На пухлых голых плечах новой матери, похожей на розовую корову со своим сосунком, ребенок полными жизни глазами, в которые заглянула смерть, не словесная, а настоящая, смотрит на меня пронзительно и тянет ручонки, белые, как молоко. И хотя не могу отделаться от мысли, что он похож на оловянного солдатика, он уже прокрался из выкорчеванного детства в мое сердце. Он улыбается, смеется, на щеках ямочки, блестят зубы. Как бесприютный ангел, он вдруг переносится в Испанию и приветствует меня на своем английском, в своей, еще немецкой, рубашке. В материнском оконце, бедном и романтичном, тюльпаны в желтом угасании дня тянутся к книгам поэтов в мягком золоте лампы, а солнце, словно пародируя идиллию, умирает над крышами Нью-Йорка на пути из Европы в Азию. Ниже, глубоко внизу, словно в снежной пропасти пляшут огненные буквы и кричат о войне. Я прощаюсь с ребенком, розовым и невредимым, целую его ручонки и вспоминаю вчерашнюю газету с известием, что бостонские дамы купили трех бельгийских детей с оторванными руками.
Театр. Пятно слепящего и холодного света — лунного и солнечного разом — невпопад гоняется за неприглядным, потасканным и раскрашенным лицом женщины, бесстрашно оголенной где только возможно и невозможно. Женщина поет. В утробе у нее кот и курица. Порой солирует только кот. Порой только курица. Порой кот и курица сцепляются в смертельный клубок мяуканья, квохтанья, царапанья и кудахтанья… Действо именуется гимном миру, разумеется, обещанному. Хлопают солидно и сосредоточенно.
ЦЕРКВИ
В бедламе огромных улиц легковесные, балаганные церквушки лениво подкарауливают — распахнутые пасти и мерцающие глаза — как маленькие и кроткие средневековые химеры, наспех шаржированные каталонским архитектором. Беглый взгляд из толпы выхватывает тусклые краски убогого убранства. «Беседы о распятом Христе». «Зайди отдохнуть от мирской суеты». Как говорят иезуиты: «Открываю тебе врата мира». Цветные стекла загораются от иных призывов, яркими письменами бегущих в ночь по фасадам непонятных строений. Разные секты, разные упования. Но войти невозможно. Как войти в игрушку? А церкви — игрушки в огромной витрине.

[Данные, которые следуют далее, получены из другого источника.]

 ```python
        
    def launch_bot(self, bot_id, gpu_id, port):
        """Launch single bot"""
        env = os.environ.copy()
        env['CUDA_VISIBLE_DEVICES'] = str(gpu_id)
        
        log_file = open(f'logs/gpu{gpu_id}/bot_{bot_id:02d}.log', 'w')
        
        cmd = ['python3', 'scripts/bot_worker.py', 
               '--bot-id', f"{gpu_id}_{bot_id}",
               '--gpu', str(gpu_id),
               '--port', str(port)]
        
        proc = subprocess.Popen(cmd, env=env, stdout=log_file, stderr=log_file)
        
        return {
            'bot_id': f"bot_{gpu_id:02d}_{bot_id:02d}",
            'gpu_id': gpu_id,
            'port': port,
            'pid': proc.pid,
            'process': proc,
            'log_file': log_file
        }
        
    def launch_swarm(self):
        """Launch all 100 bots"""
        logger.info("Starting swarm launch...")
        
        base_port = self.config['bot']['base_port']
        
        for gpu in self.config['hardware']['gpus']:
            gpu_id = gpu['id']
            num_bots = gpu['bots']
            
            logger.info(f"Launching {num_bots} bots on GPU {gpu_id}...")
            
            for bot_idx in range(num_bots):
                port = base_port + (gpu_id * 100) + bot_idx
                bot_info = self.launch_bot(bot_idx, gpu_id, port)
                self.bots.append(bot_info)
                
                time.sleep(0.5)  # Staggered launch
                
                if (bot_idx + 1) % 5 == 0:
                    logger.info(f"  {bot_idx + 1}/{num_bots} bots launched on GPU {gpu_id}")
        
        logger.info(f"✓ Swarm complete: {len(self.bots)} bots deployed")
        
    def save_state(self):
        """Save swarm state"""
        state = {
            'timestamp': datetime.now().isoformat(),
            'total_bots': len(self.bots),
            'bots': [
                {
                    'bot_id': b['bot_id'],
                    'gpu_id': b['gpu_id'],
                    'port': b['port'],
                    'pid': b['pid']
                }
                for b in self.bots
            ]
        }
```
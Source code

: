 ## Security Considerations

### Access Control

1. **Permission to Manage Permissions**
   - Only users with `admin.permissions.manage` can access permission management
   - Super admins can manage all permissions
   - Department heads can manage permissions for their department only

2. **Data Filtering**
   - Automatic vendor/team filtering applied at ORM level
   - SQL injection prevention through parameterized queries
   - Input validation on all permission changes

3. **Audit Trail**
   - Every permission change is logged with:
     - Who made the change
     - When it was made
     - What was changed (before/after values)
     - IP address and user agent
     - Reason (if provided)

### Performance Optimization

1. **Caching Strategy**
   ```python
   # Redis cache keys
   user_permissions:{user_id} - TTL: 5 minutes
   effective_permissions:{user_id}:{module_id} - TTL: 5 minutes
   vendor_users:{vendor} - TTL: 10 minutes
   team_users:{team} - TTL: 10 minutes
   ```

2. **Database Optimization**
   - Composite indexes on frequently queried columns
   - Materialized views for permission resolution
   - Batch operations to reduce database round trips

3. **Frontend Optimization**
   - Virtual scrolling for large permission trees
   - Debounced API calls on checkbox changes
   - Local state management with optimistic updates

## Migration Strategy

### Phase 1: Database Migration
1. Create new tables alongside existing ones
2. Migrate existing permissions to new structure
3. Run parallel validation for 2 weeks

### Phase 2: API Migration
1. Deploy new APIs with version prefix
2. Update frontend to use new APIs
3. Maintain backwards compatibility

Весенняя ночь. Зеленая площадь; небо, все еще золотистое после жаркого пыльного дня; луна белой птицей перелетает с дерева на дерево; воздух влажен от фонтанов, расплетенных бодрым ветром. Площадь кажется домашней, как соседский двор. На лавках — братская ночлежка оборванцев. Пьяные, пьяные, пьяные — окликают детей, луну, прохожих… Со стороны Мак Дугел-аллеи музыка и крики танцующих в распахнутых домах. Церковь тоже распахнута. В нее влетают крики детворы, а вылетают крики исступленного пастора, который до хрипоты, втянув голову, исходит проповедью и потом.
ВЕСЕЛОЕ КЛАДБИЩЕ
Оно на другом берегу, который всегда кажется лучше, на холме, уже тронутом весной. Деревья еще прозрачны, и видны птицы и белки.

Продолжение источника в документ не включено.